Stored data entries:
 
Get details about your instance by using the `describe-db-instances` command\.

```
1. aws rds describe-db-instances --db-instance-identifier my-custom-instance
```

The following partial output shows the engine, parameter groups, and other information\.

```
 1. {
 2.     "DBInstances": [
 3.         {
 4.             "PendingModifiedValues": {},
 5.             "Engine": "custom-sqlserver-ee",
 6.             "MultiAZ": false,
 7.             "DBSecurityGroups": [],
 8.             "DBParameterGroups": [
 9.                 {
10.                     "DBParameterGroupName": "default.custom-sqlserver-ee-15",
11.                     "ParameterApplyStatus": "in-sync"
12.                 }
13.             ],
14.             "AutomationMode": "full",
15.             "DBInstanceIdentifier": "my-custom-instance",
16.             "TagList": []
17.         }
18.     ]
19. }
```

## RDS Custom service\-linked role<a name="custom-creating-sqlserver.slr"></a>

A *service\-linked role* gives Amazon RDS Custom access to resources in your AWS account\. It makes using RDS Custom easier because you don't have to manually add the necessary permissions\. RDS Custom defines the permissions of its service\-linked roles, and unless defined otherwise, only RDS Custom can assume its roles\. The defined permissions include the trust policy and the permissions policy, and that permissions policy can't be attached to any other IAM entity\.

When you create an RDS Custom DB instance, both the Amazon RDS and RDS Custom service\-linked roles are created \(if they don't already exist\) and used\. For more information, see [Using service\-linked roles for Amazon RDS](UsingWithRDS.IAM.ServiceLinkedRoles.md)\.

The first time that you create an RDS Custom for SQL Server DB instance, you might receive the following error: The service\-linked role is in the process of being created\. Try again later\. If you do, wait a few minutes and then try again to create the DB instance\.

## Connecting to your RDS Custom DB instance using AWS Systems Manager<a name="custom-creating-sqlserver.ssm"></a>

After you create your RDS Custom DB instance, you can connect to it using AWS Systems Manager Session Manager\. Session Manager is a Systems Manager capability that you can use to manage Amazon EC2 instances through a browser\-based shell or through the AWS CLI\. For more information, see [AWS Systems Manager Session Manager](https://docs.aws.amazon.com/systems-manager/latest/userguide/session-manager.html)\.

Instructions to follow: Reproduce only the lines above spanning from the line containing "A *service\-linked role*" through the line containing "The first time", word for word.

Problem solution:
A *service\-linked role* gives Amazon RDS Custom access to resources in your AWS account\. It makes using RDS Custom easier because you don't have to manually add the necessary permissions\. RDS Custom defines the permissions of its service\-linked roles, and unless defined otherwise, only RDS Custom can assume its roles\. The defined permissions include the trust policy and the permissions policy, and that permissions policy can't be attached to any other IAM entity\.

When you create an RDS Custom DB instance, both the Amazon RDS and RDS Custom service\-linked roles are created \(if they don't already exist\) and used\. For more information, see [Using service\-linked roles for Amazon RDS](UsingWithRDS.IAM.ServiceLinkedRoles.md)\.

The first time that you create an RDS Custom for SQL Server DB instance, you might receive the following error: The service\-linked role is in the process of being created\. Try again later\. If you do, wait a few minutes and then try again to create the DB instance\.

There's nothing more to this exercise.